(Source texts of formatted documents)
⁂

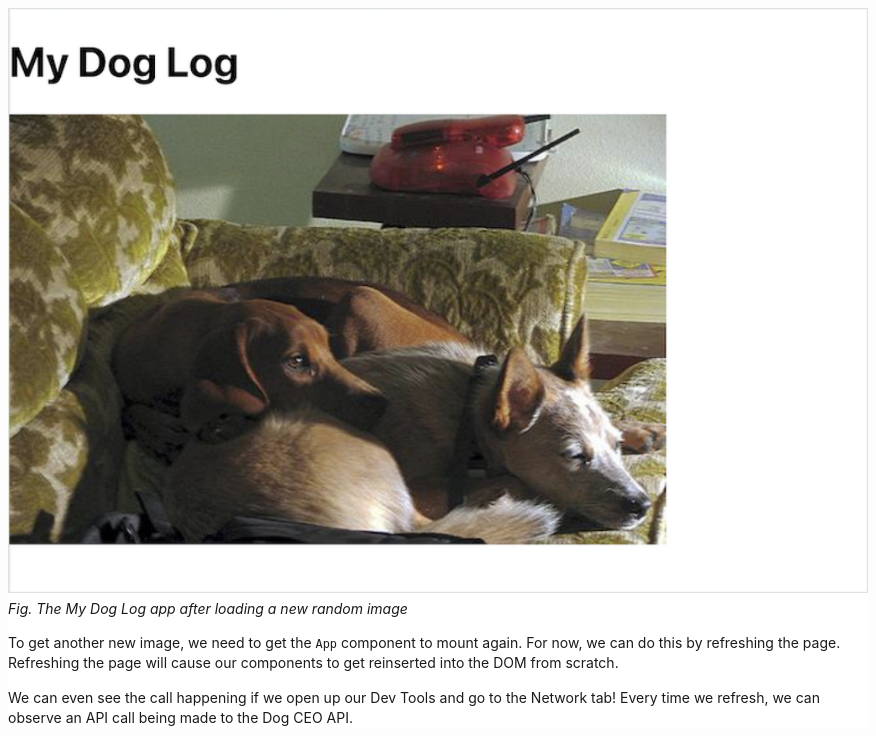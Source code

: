 ![Belinda's My Dog Log app, showing two dogs, sleeping on top of one another](../assets/useeffect-and-calling-apis_calling-apis-from-components_dog-log-verify.png)  
_Fig. The My Dog Log app after loading a new random image_

To get another new image, we need to get the `App` component to mount again. For now, we can do this by refreshing the page. Refreshing the page will cause our components to get reinserted into the DOM from scratch.

We can even see the call happening if we open up our Dev Tools and go to the Network tab! Every time we refresh, we can observe an API call being made to the Dog CEO API.
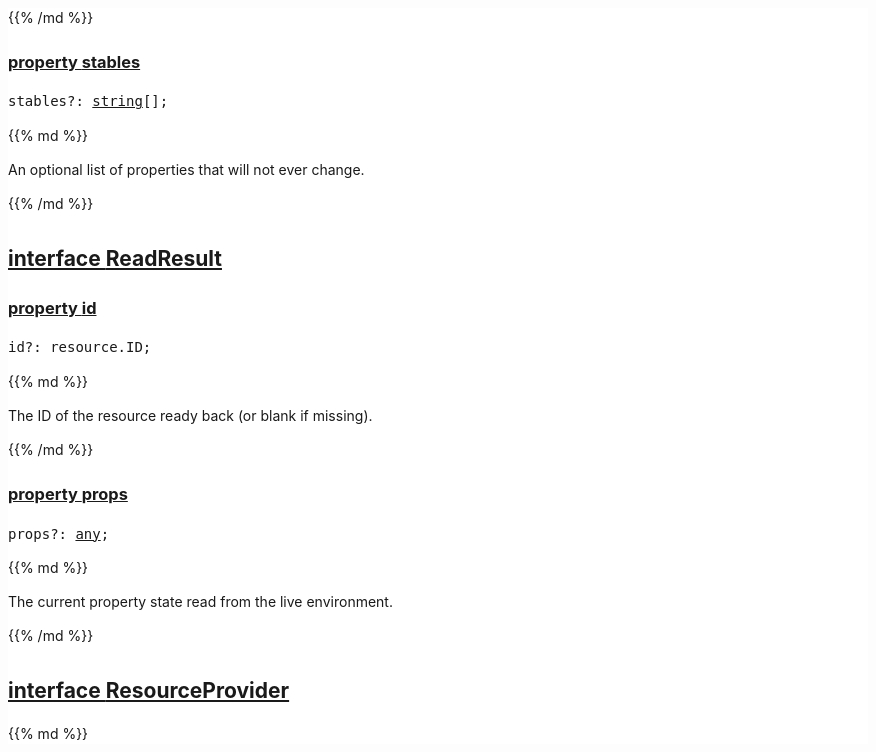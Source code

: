 {{% /md %}}
</div>
<h3 class="pdoc-member-header" id="DiffResult-stables">
<a class="pdoc-child-name" href="https://github.com/pulumi/pulumi/blob/2c4a0daaa869cf966d0da249a19fb8922aac2390/sdk/nodejs/dynamic/index.ts#L66">property <b>stables</b></a>
</h3>
<div class="pdoc-member-contents">
<pre class="highlight"><span class='kd'></span>stables?: <span class='kd'><a href='https://developer.mozilla.org/en-US/docs/Web/JavaScript/Reference/Global_Objects/String'>string</a></span>[];</pre>
{{% md %}}

An optional list of properties that will not ever change.

{{% /md %}}
</div>
</div>
<h2 class="pdoc-module-header" id="ReadResult">
<a class="pdoc-member-name" href="https://github.com/pulumi/pulumi/blob/2c4a0daaa869cf966d0da249a19fb8922aac2390/sdk/nodejs/dynamic/index.ts#L90">interface <b>ReadResult</b></a>
</h2>
<div class="pdoc-module-contents">
<h3 class="pdoc-member-header" id="ReadResult-id">
<a class="pdoc-child-name" href="https://github.com/pulumi/pulumi/blob/2c4a0daaa869cf966d0da249a19fb8922aac2390/sdk/nodejs/dynamic/index.ts#L94">property <b>id</b></a>
</h3>
<div class="pdoc-member-contents">
<pre class="highlight"><span class='kd'></span>id?: resource.ID;</pre>
{{% md %}}

The ID of the resource ready back (or blank if missing).

{{% /md %}}
</div>
<h3 class="pdoc-member-header" id="ReadResult-props">
<a class="pdoc-child-name" href="https://github.com/pulumi/pulumi/blob/2c4a0daaa869cf966d0da249a19fb8922aac2390/sdk/nodejs/dynamic/index.ts#L98">property <b>props</b></a>
</h3>
<div class="pdoc-member-contents">
<pre class="highlight"><span class='kd'></span>props?: <span class='kd'><a href='https://www.typescriptlang.org/docs/handbook/basic-types.html#any'>any</a></span>;</pre>
{{% md %}}

The current property state read from the live environment.

{{% /md %}}
</div>
</div>
<h2 class="pdoc-module-header" id="ResourceProvider">
<a class="pdoc-member-name" href="https://github.com/pulumi/pulumi/blob/2c4a0daaa869cf966d0da249a19fb8922aac2390/sdk/nodejs/dynamic/index.ts#L114">interface <b>ResourceProvider</b></a>
</h2>
<div class="pdoc-module-contents">
{{% md %}}
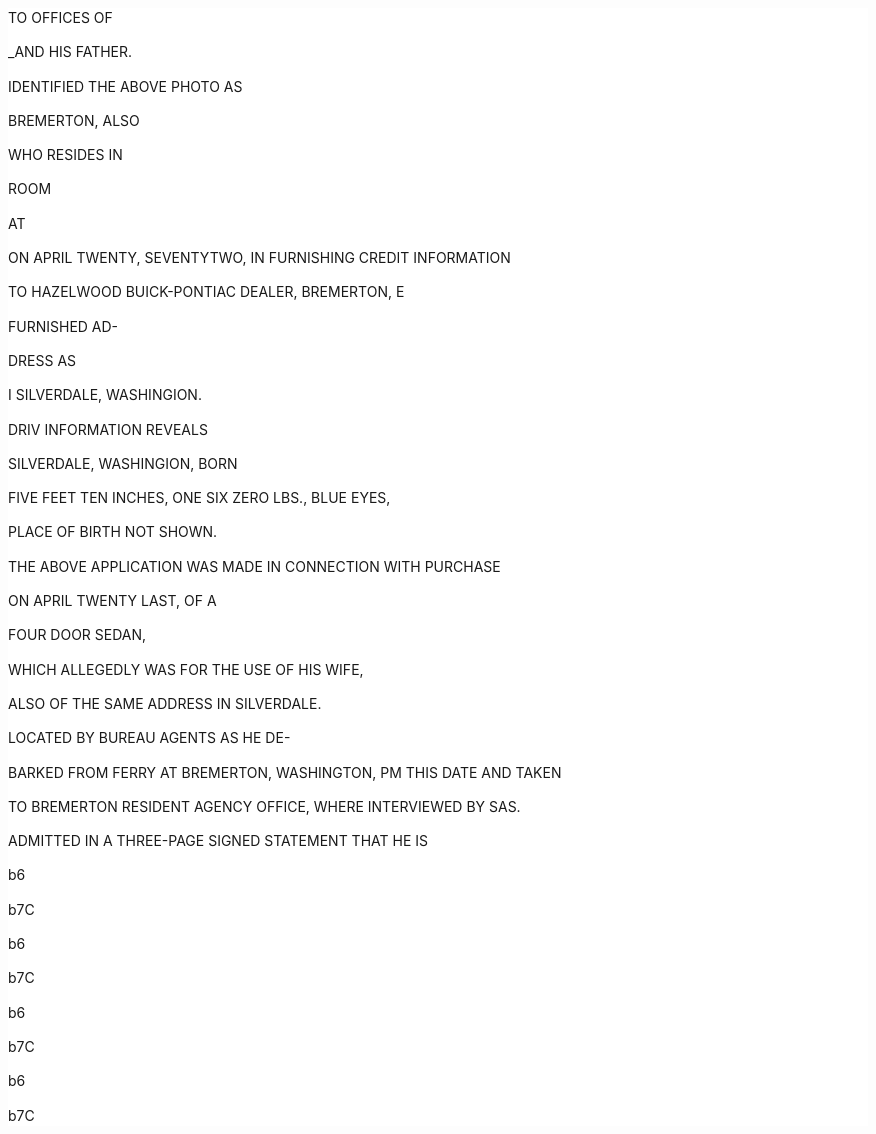 TO OFFICES OF

_AND HIS FATHER.

IDENTIFIED THE ABOVE PHOTO AS

BREMERTON, ALSO

WHO RESIDES IN

ROOM

AT

ON APRIL TWENTY, SEVENTYTWO, IN FURNISHING CREDIT INFORMATION

TO HAZELWOOD BUICK-PONTIAC DEALER, BREMERTON, E

FURNISHED AD-

DRESS AS

I SILVERDALE, WASHINGION.

DRIV INFORMATION REVEALS

SILVERDALE, WASHINGION, BORN

FIVE FEET TEN INCHES, ONE SIX ZERO LBS., BLUE EYES,

PLACE OF BIRTH NOT SHOWN.

THE ABOVE APPLICATION WAS MADE IN CONNECTION WITH PURCHASE

ON APRIL TWENTY LAST, OF A

FOUR DOOR SEDAN,

WHICH ALLEGEDLY WAS FOR THE USE OF HIS WIFE,

ALSO OF THE SAME ADDRESS IN SILVERDALE.

LOCATED BY BUREAU AGENTS AS HE DE-

BARKED FROM FERRY AT BREMERTON, WASHINGTON, PM THIS DATE AND TAKEN

TO BREMERTON RESIDENT AGENCY OFFICE, WHERE INTERVIEWED BY SAS.

ADMITTED IN A THREE-PAGE SIGNED STATEMENT THAT HE IS

b6

b7C

b6

b7C

b6

b7C

b6

b7C
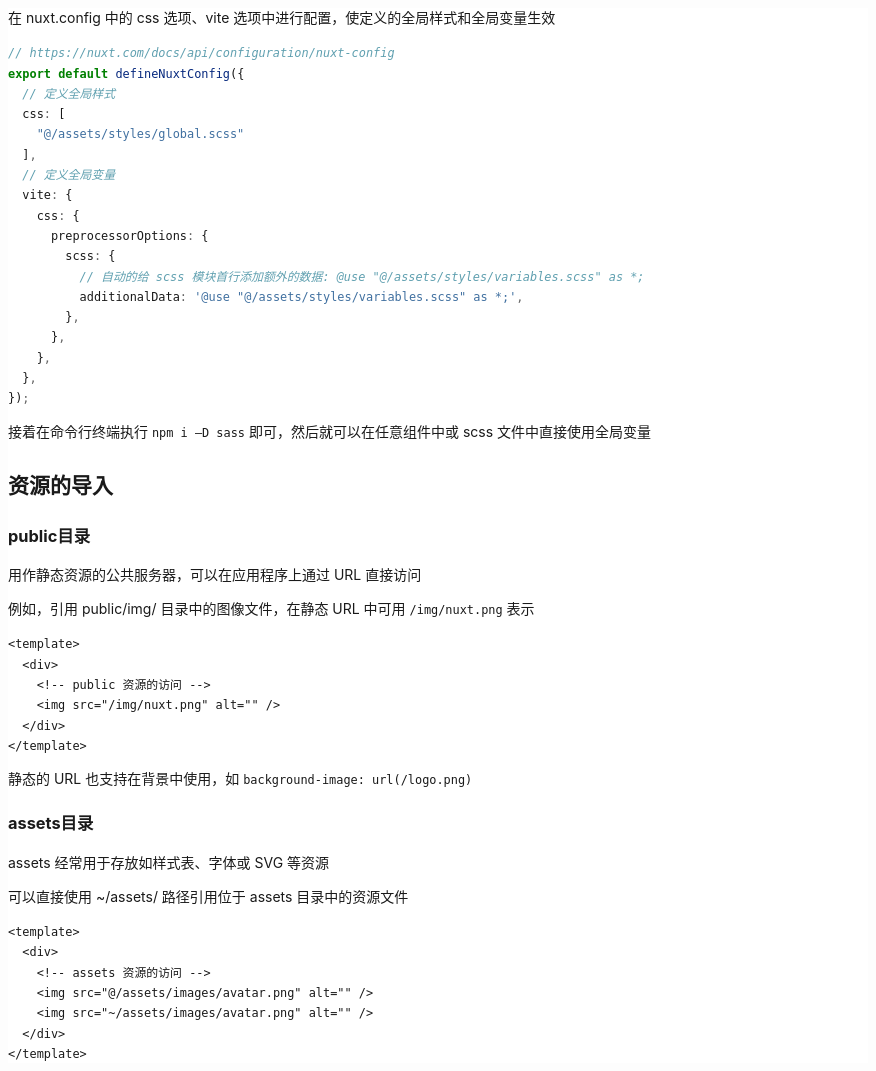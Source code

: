 在 nuxt.config 中的 css 选项、vite 选项中进行配置，使定义的全局样式和全局变量生效

```ts
// https://nuxt.com/docs/api/configuration/nuxt-config
export default defineNuxtConfig({
  // 定义全局样式
  css: [
    "@/assets/styles/global.scss"
  ],
  // 定义全局变量
  vite: {
    css: {
      preprocessorOptions: {
        scss: {
          // 自动的给 scss 模块首行添加额外的数据: @use "@/assets/styles/variables.scss" as *;
          additionalData: '@use "@/assets/styles/variables.scss" as *;',
        },
      },
    },
  },
});
```

接着在命令行终端执行 `npm i –D sass` 即可，然后就可以在任意组件中或 scss 文件中直接使用全局变量

## 资源的导入

### public目录

用作静态资源的公共服务器，可以在应用程序上通过 URL 直接访问

例如，引用 public/img/ 目录中的图像文件，在静态 URL 中可用 `/img/nuxt.png` 表示

```vue
<template>
  <div>
    <!-- public 资源的访问 -->
    <img src="/img/nuxt.png" alt="" />
  </div>  
</template>
```

静态的 URL 也支持在背景中使用，如 `background-image: url(/logo.png)`

### assets目录

assets 经常用于存放如样式表、字体或 SVG 等资源

可以直接使用 ~/assets/ 路径引用位于 assets 目录中的资源文件

```vue
<template>
  <div>
    <!-- assets 资源的访问 -->
    <img src="@/assets/images/avatar.png" alt="" />
    <img src="~/assets/images/avatar.png" alt="" />
  </div>  
</template>
```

⁂

# What this task involves:
Could you state how many lines above include the word "another"? Reply with that number alone.

# Task solution:
2